▶ **What needs to be done**:
The output is the lines below from the one with "ಆತ್ಮ-ಶ್ರದ್ಧೆ" through the one with "ಆನಂ-ದ-ಗಳಲ್ಲಿ", both included, printed exactly and with no other line.

▶ **Input for this task**:
-------------------------

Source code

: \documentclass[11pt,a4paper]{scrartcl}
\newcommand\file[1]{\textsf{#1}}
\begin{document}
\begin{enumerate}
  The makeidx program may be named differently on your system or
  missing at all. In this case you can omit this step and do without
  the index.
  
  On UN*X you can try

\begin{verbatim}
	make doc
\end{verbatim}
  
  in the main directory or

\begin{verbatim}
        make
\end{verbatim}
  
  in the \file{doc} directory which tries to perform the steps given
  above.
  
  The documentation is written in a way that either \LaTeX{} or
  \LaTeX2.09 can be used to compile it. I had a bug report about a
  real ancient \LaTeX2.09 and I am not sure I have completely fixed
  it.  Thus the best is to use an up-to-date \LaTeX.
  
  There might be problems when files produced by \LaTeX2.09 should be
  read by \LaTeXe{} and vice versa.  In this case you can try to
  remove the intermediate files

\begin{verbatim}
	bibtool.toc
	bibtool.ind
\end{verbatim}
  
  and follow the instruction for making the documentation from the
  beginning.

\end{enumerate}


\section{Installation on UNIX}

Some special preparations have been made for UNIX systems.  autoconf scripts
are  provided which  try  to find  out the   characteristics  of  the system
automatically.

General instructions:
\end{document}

-------------------------

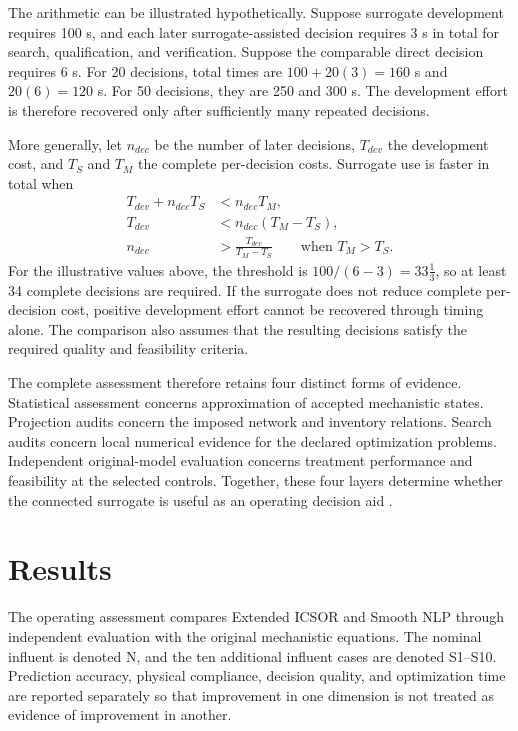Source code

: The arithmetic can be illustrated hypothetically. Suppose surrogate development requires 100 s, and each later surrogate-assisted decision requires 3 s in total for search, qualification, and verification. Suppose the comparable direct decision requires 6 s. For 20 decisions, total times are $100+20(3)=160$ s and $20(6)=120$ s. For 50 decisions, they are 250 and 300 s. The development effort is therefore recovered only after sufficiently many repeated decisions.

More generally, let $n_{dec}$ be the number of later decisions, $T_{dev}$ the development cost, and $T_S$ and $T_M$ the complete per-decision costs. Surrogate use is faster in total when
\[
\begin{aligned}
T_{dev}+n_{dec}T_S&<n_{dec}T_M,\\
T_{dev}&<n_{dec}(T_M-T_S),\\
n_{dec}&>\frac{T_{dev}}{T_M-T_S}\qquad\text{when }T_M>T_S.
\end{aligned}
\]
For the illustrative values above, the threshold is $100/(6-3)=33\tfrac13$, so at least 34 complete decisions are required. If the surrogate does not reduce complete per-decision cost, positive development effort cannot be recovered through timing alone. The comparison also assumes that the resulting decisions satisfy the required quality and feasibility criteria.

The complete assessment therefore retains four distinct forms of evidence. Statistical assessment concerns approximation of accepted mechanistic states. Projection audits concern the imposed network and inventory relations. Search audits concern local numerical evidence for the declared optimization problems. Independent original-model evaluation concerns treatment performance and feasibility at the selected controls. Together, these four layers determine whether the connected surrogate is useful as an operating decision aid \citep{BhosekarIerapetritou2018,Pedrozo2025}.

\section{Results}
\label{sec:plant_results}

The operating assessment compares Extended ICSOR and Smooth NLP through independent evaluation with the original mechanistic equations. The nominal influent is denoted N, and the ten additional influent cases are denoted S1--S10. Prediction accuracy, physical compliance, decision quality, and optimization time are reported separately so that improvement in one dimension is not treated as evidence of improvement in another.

-------------------------

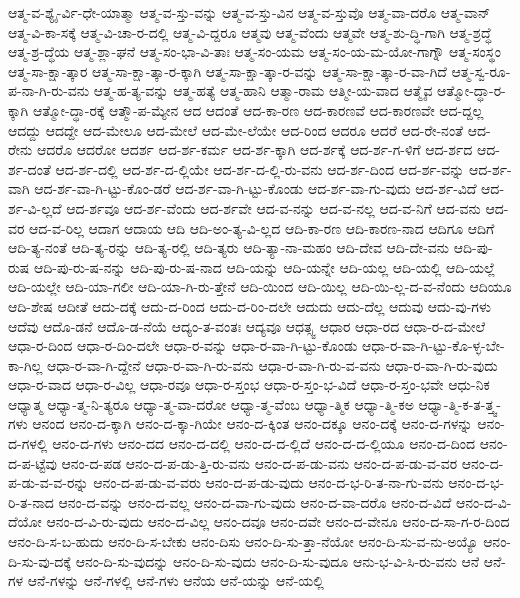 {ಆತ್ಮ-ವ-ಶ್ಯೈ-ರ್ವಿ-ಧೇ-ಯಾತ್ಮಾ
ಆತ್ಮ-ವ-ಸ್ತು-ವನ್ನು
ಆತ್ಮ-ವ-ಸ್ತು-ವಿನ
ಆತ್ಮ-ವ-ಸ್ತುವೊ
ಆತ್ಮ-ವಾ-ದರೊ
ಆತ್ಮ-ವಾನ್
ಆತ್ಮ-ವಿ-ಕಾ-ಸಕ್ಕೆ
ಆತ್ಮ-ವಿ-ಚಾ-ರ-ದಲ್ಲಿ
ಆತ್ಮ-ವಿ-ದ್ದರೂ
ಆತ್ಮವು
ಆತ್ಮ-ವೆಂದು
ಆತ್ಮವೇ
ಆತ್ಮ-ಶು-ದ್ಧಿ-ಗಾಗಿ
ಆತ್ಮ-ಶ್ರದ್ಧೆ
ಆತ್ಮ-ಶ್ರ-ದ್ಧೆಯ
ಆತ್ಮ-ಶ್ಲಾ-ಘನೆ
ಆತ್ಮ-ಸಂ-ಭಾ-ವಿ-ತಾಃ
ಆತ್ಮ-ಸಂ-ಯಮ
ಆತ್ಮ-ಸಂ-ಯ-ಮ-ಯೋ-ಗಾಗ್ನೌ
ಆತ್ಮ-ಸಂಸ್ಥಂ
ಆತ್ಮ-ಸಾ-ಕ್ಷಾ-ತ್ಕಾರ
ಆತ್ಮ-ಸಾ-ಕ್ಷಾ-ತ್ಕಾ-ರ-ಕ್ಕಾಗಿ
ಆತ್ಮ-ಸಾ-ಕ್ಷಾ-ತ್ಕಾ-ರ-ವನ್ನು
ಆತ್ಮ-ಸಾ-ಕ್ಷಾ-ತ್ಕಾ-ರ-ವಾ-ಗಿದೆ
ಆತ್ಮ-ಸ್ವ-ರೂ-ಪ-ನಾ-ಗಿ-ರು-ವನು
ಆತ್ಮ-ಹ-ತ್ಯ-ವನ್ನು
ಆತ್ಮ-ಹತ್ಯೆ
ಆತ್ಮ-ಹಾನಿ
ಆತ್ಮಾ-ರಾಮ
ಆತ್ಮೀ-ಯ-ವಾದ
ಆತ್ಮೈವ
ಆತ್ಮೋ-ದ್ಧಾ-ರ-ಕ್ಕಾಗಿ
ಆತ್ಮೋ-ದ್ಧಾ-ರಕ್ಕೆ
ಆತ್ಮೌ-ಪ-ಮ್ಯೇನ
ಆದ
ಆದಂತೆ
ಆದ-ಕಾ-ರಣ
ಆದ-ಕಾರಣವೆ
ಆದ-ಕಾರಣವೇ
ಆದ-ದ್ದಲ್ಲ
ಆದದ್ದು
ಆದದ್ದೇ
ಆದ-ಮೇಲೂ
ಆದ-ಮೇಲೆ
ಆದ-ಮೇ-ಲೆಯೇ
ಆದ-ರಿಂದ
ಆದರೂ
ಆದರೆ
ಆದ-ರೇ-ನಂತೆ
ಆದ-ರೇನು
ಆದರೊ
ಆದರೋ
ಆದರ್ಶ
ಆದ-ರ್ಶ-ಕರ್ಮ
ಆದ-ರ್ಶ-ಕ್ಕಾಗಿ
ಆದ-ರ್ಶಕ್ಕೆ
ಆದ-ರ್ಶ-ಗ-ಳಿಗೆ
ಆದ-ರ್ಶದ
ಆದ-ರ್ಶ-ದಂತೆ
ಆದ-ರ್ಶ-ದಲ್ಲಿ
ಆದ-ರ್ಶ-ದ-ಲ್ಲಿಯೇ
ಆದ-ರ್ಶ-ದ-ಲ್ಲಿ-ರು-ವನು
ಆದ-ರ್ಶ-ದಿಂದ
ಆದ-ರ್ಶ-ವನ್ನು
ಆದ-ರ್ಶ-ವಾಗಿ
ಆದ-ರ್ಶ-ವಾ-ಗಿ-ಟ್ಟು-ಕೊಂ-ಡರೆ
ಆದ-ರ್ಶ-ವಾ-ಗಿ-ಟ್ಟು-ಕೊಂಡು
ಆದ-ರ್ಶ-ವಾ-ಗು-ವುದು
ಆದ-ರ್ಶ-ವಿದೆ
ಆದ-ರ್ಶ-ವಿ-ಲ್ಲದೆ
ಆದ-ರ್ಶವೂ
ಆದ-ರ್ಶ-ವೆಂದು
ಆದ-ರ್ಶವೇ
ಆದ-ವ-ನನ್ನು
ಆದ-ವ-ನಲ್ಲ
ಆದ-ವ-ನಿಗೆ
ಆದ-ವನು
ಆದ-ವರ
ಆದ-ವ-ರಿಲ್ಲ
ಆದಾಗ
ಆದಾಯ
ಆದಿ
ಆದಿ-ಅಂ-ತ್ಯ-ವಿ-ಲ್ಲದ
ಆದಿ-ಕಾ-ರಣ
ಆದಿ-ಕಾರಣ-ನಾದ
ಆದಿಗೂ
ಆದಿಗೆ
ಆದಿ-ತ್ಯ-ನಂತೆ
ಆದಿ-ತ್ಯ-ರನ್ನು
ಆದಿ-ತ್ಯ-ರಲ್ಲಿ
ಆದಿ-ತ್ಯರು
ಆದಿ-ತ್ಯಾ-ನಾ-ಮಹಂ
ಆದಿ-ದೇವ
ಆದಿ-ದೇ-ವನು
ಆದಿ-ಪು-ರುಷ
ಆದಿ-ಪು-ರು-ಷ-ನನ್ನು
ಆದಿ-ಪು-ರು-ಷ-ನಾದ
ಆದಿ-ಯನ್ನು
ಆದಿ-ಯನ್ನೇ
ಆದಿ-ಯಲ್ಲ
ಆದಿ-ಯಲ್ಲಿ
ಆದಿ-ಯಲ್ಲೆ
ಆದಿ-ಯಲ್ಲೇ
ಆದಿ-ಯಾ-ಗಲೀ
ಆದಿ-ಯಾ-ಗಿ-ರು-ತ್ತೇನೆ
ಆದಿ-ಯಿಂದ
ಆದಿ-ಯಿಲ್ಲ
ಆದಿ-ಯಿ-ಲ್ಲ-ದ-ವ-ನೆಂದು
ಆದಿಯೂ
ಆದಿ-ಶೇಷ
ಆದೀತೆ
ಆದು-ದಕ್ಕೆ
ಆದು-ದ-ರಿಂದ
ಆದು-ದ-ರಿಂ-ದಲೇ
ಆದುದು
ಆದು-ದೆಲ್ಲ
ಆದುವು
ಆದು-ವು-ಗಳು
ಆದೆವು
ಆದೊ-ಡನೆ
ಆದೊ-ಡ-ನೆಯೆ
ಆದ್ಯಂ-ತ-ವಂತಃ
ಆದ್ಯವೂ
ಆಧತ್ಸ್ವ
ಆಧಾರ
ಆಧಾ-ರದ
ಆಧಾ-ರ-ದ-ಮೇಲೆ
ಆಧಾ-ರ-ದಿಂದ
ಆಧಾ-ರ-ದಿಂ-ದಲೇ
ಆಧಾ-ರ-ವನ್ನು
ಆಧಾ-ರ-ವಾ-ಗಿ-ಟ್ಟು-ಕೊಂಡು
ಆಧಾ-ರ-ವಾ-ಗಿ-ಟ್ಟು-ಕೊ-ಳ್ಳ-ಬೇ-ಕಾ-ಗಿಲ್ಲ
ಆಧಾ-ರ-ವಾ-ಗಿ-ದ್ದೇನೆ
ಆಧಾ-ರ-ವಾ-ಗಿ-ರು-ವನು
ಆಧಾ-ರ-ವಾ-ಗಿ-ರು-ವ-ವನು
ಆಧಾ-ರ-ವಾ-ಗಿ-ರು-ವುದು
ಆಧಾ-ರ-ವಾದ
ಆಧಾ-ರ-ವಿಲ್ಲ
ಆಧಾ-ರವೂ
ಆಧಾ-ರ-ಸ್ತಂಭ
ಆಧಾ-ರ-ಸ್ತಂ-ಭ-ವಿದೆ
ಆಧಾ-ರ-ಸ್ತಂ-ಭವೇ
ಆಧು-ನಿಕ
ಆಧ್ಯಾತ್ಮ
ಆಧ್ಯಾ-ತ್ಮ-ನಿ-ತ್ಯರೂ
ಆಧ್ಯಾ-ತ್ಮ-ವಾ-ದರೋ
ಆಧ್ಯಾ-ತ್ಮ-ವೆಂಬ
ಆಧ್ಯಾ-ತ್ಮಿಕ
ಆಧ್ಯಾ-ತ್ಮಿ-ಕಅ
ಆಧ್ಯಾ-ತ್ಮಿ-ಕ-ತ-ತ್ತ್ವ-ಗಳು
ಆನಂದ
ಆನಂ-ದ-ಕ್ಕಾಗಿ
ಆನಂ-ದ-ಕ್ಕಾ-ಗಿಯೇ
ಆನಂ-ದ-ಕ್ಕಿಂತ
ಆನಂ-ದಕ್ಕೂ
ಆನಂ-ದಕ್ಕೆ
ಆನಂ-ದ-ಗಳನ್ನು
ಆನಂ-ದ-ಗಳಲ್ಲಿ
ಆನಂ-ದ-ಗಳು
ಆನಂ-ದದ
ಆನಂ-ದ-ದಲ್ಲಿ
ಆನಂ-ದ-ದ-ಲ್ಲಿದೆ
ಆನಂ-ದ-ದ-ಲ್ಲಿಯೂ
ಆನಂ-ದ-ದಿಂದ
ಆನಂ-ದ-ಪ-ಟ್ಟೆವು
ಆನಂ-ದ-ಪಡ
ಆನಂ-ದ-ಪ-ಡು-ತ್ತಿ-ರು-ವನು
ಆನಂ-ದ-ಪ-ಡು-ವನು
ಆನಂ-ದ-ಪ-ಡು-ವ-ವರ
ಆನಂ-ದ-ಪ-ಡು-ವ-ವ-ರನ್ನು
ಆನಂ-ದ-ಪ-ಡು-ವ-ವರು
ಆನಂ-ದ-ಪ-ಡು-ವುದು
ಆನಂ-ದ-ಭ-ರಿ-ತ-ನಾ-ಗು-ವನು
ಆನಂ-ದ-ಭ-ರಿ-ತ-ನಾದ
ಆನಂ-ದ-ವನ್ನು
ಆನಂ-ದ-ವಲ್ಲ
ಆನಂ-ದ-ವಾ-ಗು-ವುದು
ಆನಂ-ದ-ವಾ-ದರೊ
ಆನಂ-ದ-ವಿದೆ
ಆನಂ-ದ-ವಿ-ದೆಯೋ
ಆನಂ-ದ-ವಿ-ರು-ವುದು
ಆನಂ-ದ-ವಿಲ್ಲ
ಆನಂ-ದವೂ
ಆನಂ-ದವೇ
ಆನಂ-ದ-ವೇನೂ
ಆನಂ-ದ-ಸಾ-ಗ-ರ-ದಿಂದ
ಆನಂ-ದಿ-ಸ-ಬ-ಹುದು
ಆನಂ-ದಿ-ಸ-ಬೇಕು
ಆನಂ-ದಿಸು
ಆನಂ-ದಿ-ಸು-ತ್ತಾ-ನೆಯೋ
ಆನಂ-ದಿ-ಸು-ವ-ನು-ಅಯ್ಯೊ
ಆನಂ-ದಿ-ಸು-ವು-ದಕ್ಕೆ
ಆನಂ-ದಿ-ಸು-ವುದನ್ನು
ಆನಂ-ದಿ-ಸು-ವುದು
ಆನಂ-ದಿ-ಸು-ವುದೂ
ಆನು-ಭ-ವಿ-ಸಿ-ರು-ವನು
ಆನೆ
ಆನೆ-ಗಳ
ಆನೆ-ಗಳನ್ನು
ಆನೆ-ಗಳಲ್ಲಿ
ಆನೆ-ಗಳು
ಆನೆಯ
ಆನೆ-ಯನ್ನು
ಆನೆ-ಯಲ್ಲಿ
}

-------------------------

▶ **Response**:
ಆತ್ಮ-ಶ್ರದ್ಧೆ
ಆತ್ಮ-ಶ್ರ-ದ್ಧೆಯ
ಆತ್ಮ-ಶ್ಲಾ-ಘನೆ
ಆತ್ಮ-ಸಂ-ಭಾ-ವಿ-ತಾಃ
ಆತ್ಮ-ಸಂ-ಯಮ
ಆತ್ಮ-ಸಂ-ಯ-ಮ-ಯೋ-ಗಾಗ್ನೌ
ಆತ್ಮ-ಸಂಸ್ಥಂ
ಆತ್ಮ-ಸಾ-ಕ್ಷಾ-ತ್ಕಾರ
ಆತ್ಮ-ಸಾ-ಕ್ಷಾ-ತ್ಕಾ-ರ-ಕ್ಕಾಗಿ
ಆತ್ಮ-ಸಾ-ಕ್ಷಾ-ತ್ಕಾ-ರ-ವನ್ನು
ಆತ್ಮ-ಸಾ-ಕ್ಷಾ-ತ್ಕಾ-ರ-ವಾ-ಗಿದೆ
ಆತ್ಮ-ಸ್ವ-ರೂ-ಪ-ನಾ-ಗಿ-ರು-ವನು
ಆತ್ಮ-ಹ-ತ್ಯ-ವನ್ನು
ಆತ್ಮ-ಹತ್ಯೆ
ಆತ್ಮ-ಹಾನಿ
ಆತ್ಮಾ-ರಾಮ
ಆತ್ಮೀ-ಯ-ವಾದ
ಆತ್ಮೈವ
ಆತ್ಮೋ-ದ್ಧಾ-ರ-ಕ್ಕಾಗಿ
ಆತ್ಮೋ-ದ್ಧಾ-ರಕ್ಕೆ
ಆತ್ಮೌ-ಪ-ಮ್ಯೇನ
ಆದ
ಆದಂತೆ
ಆದ-ಕಾ-ರಣ
ಆದ-ಕಾರಣವೆ
ಆದ-ಕಾರಣವೇ
ಆದ-ದ್ದಲ್ಲ
ಆದದ್ದು
ಆದದ್ದೇ
ಆದ-ಮೇಲೂ
ಆದ-ಮೇಲೆ
ಆದ-ಮೇ-ಲೆಯೇ
ಆದ-ರಿಂದ
ಆದರೂ
ಆದರೆ
ಆದ-ರೇ-ನಂತೆ
ಆದ-ರೇನು
ಆದರೊ
ಆದರೋ
ಆದರ್ಶ
ಆದ-ರ್ಶ-ಕರ್ಮ
ಆದ-ರ್ಶ-ಕ್ಕಾಗಿ
ಆದ-ರ್ಶಕ್ಕೆ
ಆದ-ರ್ಶ-ಗ-ಳಿಗೆ
ಆದ-ರ್ಶದ
ಆದ-ರ್ಶ-ದಂತೆ
ಆದ-ರ್ಶ-ದಲ್ಲಿ
ಆದ-ರ್ಶ-ದ-ಲ್ಲಿಯೇ
ಆದ-ರ್ಶ-ದ-ಲ್ಲಿ-ರು-ವನು
ಆದ-ರ್ಶ-ದಿಂದ
ಆದ-ರ್ಶ-ವನ್ನು
ಆದ-ರ್ಶ-ವಾಗಿ
ಆದ-ರ್ಶ-ವಾ-ಗಿ-ಟ್ಟು-ಕೊಂ-ಡರೆ
ಆದ-ರ್ಶ-ವಾ-ಗಿ-ಟ್ಟು-ಕೊಂಡು
ಆದ-ರ್ಶ-ವಾ-ಗು-ವುದು
ಆದ-ರ್ಶ-ವಿದೆ
ಆದ-ರ್ಶ-ವಿ-ಲ್ಲದೆ
ಆದ-ರ್ಶವೂ
ಆದ-ರ್ಶ-ವೆಂದು
ಆದ-ರ್ಶವೇ
ಆದ-ವ-ನನ್ನು
ಆದ-ವ-ನಲ್ಲ
ಆದ-ವ-ನಿಗೆ
ಆದ-ವನು
ಆದ-ವರ
ಆದ-ವ-ರಿಲ್ಲ
ಆದಾಗ
ಆದಾಯ
ಆದಿ
ಆದಿ-ಅಂ-ತ್ಯ-ವಿ-ಲ್ಲದ
ಆದಿ-ಕಾ-ರಣ
ಆದಿ-ಕಾರಣ-ನಾದ
ಆದಿಗೂ
ಆದಿಗೆ
ಆದಿ-ತ್ಯ-ನಂತೆ
ಆದಿ-ತ್ಯ-ರನ್ನು
ಆದಿ-ತ್ಯ-ರಲ್ಲಿ
ಆದಿ-ತ್ಯರು
ಆದಿ-ತ್ಯಾ-ನಾ-ಮಹಂ
ಆದಿ-ದೇವ
ಆದಿ-ದೇ-ವನು
ಆದಿ-ಪು-ರುಷ
ಆದಿ-ಪು-ರು-ಷ-ನನ್ನು
ಆದಿ-ಪು-ರು-ಷ-ನಾದ
ಆದಿ-ಯನ್ನು
ಆದಿ-ಯನ್ನೇ
ಆದಿ-ಯಲ್ಲ
ಆದಿ-ಯಲ್ಲಿ
ಆದಿ-ಯಲ್ಲೆ
ಆದಿ-ಯಲ್ಲೇ
ಆದಿ-ಯಾ-ಗಲೀ
ಆದಿ-ಯಾ-ಗಿ-ರು-ತ್ತೇನೆ
ಆದಿ-ಯಿಂದ
ಆದಿ-ಯಿಲ್ಲ
ಆದಿ-ಯಿ-ಲ್ಲ-ದ-ವ-ನೆಂದು
ಆದಿಯೂ
ಆದಿ-ಶೇಷ
ಆದೀತೆ
ಆದು-ದಕ್ಕೆ
ಆದು-ದ-ರಿಂದ
ಆದು-ದ-ರಿಂ-ದಲೇ
ಆದುದು
ಆದು-ದೆಲ್ಲ
ಆದುವು
ಆದು-ವು-ಗಳು
ಆದೆವು
ಆದೊ-ಡನೆ
ಆದೊ-ಡ-ನೆಯೆ
ಆದ್ಯಂ-ತ-ವಂತಃ
ಆದ್ಯವೂ
ಆಧತ್ಸ್ವ
ಆಧಾರ
ಆಧಾ-ರದ
ಆಧಾ-ರ-ದ-ಮೇಲೆ
ಆಧಾ-ರ-ದಿಂದ
ಆಧಾ-ರ-ದಿಂ-ದಲೇ
ಆಧಾ-ರ-ವನ್ನು
ಆಧಾ-ರ-ವಾ-ಗಿ-ಟ್ಟು-ಕೊಂಡು
ಆಧಾ-ರ-ವಾ-ಗಿ-ಟ್ಟು-ಕೊ-ಳ್ಳ-ಬೇ-ಕಾ-ಗಿಲ್ಲ
ಆಧಾ-ರ-ವಾ-ಗಿ-ದ್ದೇನೆ
ಆಧಾ-ರ-ವಾ-ಗಿ-ರು-ವನು
ಆಧಾ-ರ-ವಾ-ಗಿ-ರು-ವ-ವನು
ಆಧಾ-ರ-ವಾ-ಗಿ-ರು-ವುದು
ಆಧಾ-ರ-ವಾದ
ಆಧಾ-ರ-ವಿಲ್ಲ
ಆಧಾ-ರವೂ
ಆಧಾ-ರ-ಸ್ತಂಭ
ಆಧಾ-ರ-ಸ್ತಂ-ಭ-ವಿದೆ
ಆಧಾ-ರ-ಸ್ತಂ-ಭವೇ
ಆಧು-ನಿಕ
ಆಧ್ಯಾತ್ಮ
ಆಧ್ಯಾ-ತ್ಮ-ನಿ-ತ್ಯರೂ
ಆಧ್ಯಾ-ತ್ಮ-ವಾ-ದರೋ
ಆಧ್ಯಾ-ತ್ಮ-ವೆಂಬ
ಆಧ್ಯಾ-ತ್ಮಿಕ
ಆಧ್ಯಾ-ತ್ಮಿ-ಕಅ
ಆಧ್ಯಾ-ತ್ಮಿ-ಕ-ತ-ತ್ತ್ವ-ಗಳು
ಆನಂದ
ಆನಂ-ದ-ಕ್ಕಾಗಿ
ಆನಂ-ದ-ಕ್ಕಾ-ಗಿಯೇ
ಆನಂ-ದ-ಕ್ಕಿಂತ
ಆನಂ-ದಕ್ಕೂ
ಆನಂ-ದಕ್ಕೆ
ಆನಂ-ದ-ಗಳನ್ನು
ಆನಂ-ದ-ಗಳಲ್ಲಿ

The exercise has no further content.